RECORD REVIEWS
'IT'S ALIVE'
The New Cars (Eleven Seven)
Grade: C+
The New Cars is kind of like The New Coke. The flavoring is close enough to remind you of a classic, revamped a bit, but destined to be a miscalculation nonetheless.
The New Cars is the beloved The Cars but without any of the important parts that made the old Cars go-go-go to the top with favorites like "Let's Go," "Shake It Up" and "Drive." Gone: Chief songwriter, voice and visual frontman Ric Ocasek. Drummer David Robinson. Ben Orr, lead singer on many of the hits, didn't have a choice; he died.
Instead, Todd Rundgren, who last had a Top 40 hit in 1978, the year of The Cars' original debut album, takes the lead role and disconcertingly morphs his voice into a self-conscious facsimile of Ocasek's, even when he's singing a live version of one of his own tunes ("I Saw the Light"). Why?
However, original members Greg Hawkes and Elliot Easton energize the 15 live tracks by playing harder. The original Cars had a poor reputation as a live act and this model cooks, Rundgren notwithstanding.
And "It's Alive" also tantalizingly points to the future, even as it looks back, by offering three new studio songs that are much better and catchier than anything on The Cars' last proper album ("Door to Door" in 1987). A full "new" studio Cars album suddenly sounds like an inviting prospect.

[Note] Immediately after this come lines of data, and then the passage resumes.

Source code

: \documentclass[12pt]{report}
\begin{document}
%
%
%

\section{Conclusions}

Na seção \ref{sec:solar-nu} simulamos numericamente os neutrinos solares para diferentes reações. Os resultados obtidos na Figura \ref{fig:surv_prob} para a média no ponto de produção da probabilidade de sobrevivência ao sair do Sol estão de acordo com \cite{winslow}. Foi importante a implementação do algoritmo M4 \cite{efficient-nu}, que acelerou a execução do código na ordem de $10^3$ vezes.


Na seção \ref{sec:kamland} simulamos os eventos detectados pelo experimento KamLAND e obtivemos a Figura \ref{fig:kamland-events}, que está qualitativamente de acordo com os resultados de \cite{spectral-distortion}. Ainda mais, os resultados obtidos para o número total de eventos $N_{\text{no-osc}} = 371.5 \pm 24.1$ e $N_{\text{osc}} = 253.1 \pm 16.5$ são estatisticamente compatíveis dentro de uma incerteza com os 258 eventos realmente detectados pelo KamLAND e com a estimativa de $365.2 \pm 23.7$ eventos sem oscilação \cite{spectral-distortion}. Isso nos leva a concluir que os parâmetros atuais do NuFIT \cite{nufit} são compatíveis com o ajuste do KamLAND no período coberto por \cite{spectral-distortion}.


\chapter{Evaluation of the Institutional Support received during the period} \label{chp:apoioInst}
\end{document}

-- Howard Cohen, The Miami Herald.
'LOOSE'
Nelly Furtado (Geffen)
Grade: A
Nelly Furtado just can't settle down with one sound.
The Canadian songbird was breezy, eclectic pop on her multiplatinum debut, "Whoa, Nelly," then went for more acoustic grooves on her less successful follow-up, "Folklore."
Now back with her third CD, "Loose," Furtado doesn't just switch to another sound, but hop-scotches through a myriad of different genres, from trip-hop to '80s synth pop to Latin pop to R & amp;B pillow ballads.
With another singer, this approach could sound muddled, like a performer trying find a new identity at the expense of the listener. But Furtado -- with her light, airy vocals -- adapts to the changing musical landscape superbly, proving her best skill is not as a singer, but as a chameleon.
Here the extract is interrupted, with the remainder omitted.